Francesco Scollo graduated in 2012 in Agricultural Biotechnology at the University of Catania and there he obtained his doctorate in "Productivity of plants grown in the Mediterranean environment" XXVIII Cycle in 2016, discussing a thesis entitled "MOLECULAR TRACEABILITY OF THE MAIN VARIETIES OF OLIVE TREE (OLEA EUROPAEA L.) AND EXTRA VIRGIN OLIVE OILS OF SICILIANS ". His scientific activity has focused on various topics concerning the genetic improvement of arboreal plants, genetic characterization and molecular traceability. In particular, Dr. Scollo has investigated the genetic relationships of Sicilian autochthonous accessions focusing the work on molecular traceability on compressed matrices such as extra virgin olive oil, publishing a work of interest for approach and innovation, such as the absolute quantification of DNA extracted from extra virgin olive oil by digital PCR droplet (ddPCR), using it for the first time on olive oil. Other aspects of the activity of research concerned the collection, description and enhancement of plant genetic resources, both local and of foreign origin, of fruit tree species. This activity, aimed in particular at olive and carob accessions, was mainly pursued through molecular characterization works using different techniques (AFLP, SSR and SNPs) by capillary and High electrophoresis Resolution Melting (HRM). He carries out his research activity at the Di3A of the University of Catania. He is the author of several scientific publications.

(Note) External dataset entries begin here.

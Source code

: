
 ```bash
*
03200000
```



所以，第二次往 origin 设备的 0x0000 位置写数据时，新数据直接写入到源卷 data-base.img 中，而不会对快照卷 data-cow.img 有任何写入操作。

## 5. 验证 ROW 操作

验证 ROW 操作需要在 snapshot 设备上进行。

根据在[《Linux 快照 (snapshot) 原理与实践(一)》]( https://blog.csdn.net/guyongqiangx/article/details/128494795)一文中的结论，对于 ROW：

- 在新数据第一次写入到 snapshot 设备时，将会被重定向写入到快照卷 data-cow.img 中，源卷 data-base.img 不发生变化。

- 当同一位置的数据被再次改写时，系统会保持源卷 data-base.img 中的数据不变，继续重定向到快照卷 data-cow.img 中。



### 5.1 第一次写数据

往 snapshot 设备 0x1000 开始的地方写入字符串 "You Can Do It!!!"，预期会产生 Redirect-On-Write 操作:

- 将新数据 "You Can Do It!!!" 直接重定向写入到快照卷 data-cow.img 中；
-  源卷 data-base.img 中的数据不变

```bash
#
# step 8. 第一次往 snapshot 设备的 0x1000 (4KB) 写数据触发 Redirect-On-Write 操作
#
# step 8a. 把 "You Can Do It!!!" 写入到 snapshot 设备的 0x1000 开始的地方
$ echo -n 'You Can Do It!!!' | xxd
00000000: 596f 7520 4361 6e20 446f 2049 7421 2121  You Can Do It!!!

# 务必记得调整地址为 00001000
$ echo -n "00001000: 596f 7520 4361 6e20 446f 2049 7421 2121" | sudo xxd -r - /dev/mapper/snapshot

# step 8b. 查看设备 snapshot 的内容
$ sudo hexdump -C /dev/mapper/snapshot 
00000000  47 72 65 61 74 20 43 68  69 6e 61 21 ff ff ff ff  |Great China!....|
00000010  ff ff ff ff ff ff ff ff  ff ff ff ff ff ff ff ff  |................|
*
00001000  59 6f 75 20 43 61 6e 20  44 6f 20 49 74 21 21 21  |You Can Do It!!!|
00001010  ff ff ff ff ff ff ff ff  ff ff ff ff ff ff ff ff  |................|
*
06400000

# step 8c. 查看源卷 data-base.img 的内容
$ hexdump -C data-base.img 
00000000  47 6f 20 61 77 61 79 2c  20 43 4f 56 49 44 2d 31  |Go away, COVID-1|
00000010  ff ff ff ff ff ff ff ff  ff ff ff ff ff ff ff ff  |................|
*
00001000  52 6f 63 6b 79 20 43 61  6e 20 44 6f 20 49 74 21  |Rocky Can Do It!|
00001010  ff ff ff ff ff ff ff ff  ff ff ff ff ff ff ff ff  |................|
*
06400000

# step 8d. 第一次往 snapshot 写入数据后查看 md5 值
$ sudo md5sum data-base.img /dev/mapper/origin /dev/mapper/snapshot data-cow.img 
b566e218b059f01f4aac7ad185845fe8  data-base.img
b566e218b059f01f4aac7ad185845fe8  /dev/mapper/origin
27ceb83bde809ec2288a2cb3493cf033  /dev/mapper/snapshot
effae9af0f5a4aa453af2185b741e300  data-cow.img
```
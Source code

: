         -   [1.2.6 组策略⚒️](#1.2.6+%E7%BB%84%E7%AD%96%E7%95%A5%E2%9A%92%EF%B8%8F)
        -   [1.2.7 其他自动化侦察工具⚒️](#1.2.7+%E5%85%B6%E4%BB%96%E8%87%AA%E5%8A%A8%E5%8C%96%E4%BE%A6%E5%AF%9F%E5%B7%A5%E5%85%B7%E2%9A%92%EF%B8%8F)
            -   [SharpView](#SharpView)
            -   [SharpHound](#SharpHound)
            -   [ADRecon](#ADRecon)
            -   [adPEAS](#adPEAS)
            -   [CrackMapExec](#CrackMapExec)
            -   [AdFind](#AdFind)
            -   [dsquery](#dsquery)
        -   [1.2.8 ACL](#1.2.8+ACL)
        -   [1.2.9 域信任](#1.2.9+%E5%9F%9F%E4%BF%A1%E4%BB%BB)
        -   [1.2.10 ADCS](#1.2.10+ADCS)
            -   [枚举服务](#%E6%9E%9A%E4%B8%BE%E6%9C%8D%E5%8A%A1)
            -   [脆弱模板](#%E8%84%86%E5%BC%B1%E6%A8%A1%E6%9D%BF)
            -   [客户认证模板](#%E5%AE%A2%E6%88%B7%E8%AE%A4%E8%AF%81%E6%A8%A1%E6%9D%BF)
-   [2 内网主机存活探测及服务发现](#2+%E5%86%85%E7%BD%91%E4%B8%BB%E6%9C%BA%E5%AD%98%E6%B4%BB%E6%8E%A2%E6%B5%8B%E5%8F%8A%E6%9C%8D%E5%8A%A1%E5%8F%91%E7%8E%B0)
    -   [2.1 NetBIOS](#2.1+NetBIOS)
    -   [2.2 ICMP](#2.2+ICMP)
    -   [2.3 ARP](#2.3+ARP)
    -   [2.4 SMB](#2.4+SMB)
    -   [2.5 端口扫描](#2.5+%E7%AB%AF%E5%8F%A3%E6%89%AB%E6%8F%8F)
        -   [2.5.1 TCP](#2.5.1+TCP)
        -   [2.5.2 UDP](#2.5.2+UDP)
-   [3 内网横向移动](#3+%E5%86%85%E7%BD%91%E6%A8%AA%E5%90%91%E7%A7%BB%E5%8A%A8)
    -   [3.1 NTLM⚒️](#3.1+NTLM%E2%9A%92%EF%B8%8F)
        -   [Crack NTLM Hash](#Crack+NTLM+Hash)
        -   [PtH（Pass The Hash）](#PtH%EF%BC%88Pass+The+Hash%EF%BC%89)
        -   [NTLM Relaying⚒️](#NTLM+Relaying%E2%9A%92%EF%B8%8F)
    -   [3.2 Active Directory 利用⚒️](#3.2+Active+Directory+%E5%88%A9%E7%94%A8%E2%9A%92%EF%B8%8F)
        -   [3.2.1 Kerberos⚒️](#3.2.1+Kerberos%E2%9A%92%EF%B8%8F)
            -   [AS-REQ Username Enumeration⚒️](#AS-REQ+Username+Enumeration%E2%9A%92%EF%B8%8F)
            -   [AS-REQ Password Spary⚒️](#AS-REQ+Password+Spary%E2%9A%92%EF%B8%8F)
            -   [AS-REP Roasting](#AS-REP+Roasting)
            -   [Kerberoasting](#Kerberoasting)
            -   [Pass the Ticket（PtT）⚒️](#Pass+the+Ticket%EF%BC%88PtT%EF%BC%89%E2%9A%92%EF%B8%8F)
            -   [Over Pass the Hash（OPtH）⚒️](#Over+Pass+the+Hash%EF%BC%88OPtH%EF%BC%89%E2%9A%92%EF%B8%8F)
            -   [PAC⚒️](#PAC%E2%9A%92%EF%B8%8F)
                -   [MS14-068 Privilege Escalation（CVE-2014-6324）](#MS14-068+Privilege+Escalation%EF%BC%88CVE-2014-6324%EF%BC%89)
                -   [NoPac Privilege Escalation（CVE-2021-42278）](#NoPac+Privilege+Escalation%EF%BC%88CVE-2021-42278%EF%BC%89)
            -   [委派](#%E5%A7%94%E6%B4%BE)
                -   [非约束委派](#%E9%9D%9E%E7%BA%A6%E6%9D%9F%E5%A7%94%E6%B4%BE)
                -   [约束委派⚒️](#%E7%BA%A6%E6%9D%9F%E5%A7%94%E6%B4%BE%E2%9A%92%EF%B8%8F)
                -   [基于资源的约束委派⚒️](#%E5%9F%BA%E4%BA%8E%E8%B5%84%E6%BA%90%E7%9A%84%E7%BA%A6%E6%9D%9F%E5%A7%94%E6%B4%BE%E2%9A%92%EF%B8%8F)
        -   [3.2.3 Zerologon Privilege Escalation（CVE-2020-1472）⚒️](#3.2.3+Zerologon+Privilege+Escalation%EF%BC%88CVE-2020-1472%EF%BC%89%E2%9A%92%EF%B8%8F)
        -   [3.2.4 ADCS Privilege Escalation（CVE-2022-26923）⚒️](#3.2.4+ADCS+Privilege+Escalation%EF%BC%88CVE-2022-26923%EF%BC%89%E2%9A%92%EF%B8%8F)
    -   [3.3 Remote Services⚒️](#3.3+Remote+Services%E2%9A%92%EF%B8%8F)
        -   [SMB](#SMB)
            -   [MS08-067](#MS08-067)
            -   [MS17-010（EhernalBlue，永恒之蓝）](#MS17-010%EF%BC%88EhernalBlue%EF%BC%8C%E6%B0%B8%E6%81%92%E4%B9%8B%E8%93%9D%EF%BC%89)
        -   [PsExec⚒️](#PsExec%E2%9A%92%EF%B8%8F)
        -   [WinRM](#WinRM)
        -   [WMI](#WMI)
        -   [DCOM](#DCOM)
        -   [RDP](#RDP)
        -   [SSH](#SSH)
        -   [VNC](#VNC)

Winner of the 2018 Antico Fattore Award - Accademia dei Georgofili in the category "Biology, genetics, chemistry and plant biochemistry, molecular biological to design the olive tree of the future", with the work entitled "Absolute quantification of olive oil DNA by droplet digital-PCR (ddPCR): Comparison of isolation and amplification methodologies" (DOI: 10.1016 / j.foodchem.2016.06.086), published in the magazine FoodChemistry in 2016.
Updated on July 2020
His current fields of research are:
- molecular characterization of species, varieties and clones of several fruit tree crops;
- study on the genetic relationships of indigenous Sicilian olive accessions focusing the work on molecular traceability on compressed matrices such as extra virgin olive oil.
- germplasm collection and exploitation.